I didn’t want to get his hopes up, as he was well outside the claim period, so I told him I’d see if could still get him something, even just a refund of premiums.
2 months later, Bill rang me.
“Guess what? They paid me!”
“Great”, I said, “How much?”
There was silence for a few seconds, then he said “All of it! $158,000.
Without having a review, that claim would not have happened. Of course, his broker should have reviewed his policy much earlier, but that’s another story.
Again, a client who hadn’t seen his broker for a number of years, except when he was being sold some more insurance. I was referred to him and reviewed all his covers. While we were talking he mentioned that he’d had radiation treatment the previous year. My ears picked up, as Doug also had a small Trauma policy.

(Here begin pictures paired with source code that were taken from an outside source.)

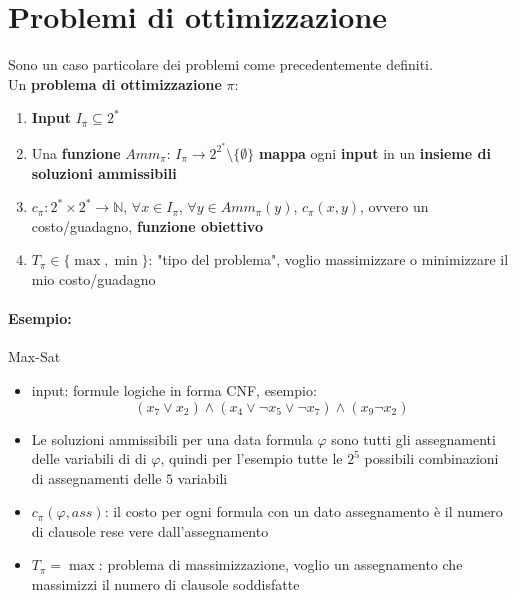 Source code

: 
\section{Problemi di ottimizzazione}

Sono un caso particolare dei problemi come precedentemente definiti.\\

Un \textbf{problema di ottimizzazione} $\pi$: 
\begin{enumerate}
	\item \textbf{Input} $I_\pi \subseteq 2^\ast$
	
	\item Una \textbf{funzione} $Amm_\pi: \, I_\pi \rightarrow 2^{2^\ast} \setminus \{\emptyset\}$ \textbf{mappa} ogni \textbf{input} in un \textbf{insieme di soluzioni ammissibili}
	
	\item $c_\pi: 2^\ast \times 2^\ast \rightarrow \mathbb{N}$, $\forall x \in I_\pi$, $\forall y \in Amm_\pi (y)$, $c_\pi (x,y)$, ovvero un costo/guadagno, \textbf{funzione obiettivo}
	
	\item $T_\pi \in \{\max, \min\}$: "tipo del problema", voglio massimizzare o minimizzare il mio costo/guadagno
\end{enumerate}

\paragraph{Esempio:} Max-Sat
\begin{itemize}
	\item input: formule logiche in forma CNF, esempio:
	$$ (x_7 \vee x_2) \wedge (x_4 \vee \neg x_5 \vee \neg x_7) \wedge (x_9 \neg x_2) $$
	
	\item Le soluzioni ammissibili per una data formula $\varphi$ sono tutti gli assegnamenti delle variabili di di $\varphi$, quindi per l'esempio tutte le $2^5$ possibili combinazioni di assegnamenti delle $5$ variabili
	
	\item $c_\pi (\varphi, ass)$: il costo per ogni formula con un dato assegnamento è il numero di clausole rese vere dall'assegnamento
	
	\item $T_\pi = \max$: problema di massimizzazione, voglio un assegnamento che massimizzi il numero di clausole soddisfatte
\end{itemize}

I submitted a claim form to the insurer and within 2 days Doug received $27,000. Maybe not a huge sum, but Doug happened to be between jobs and the money certainly came in handy.
This one was more a lesson for me about reviews and happened early in my career. Sharon and her husband had one child and had medical insurance, with all three on the policy. I hadn’t seen them for two years and rang to catch up. When I arrived at their house, the first thing I noticed was a baby. They hadn’t thought to tell me that Sharon was pregnant.
With most medical insurance policies, newborns can be added to the policy within three months of birth without medical assessment. Missing this narrow window won’t affect most babies, but if a child has a genetic condition, after three months they are likely to have an exclusion under their medical policy. In this case I was just in time and it was a good lesson.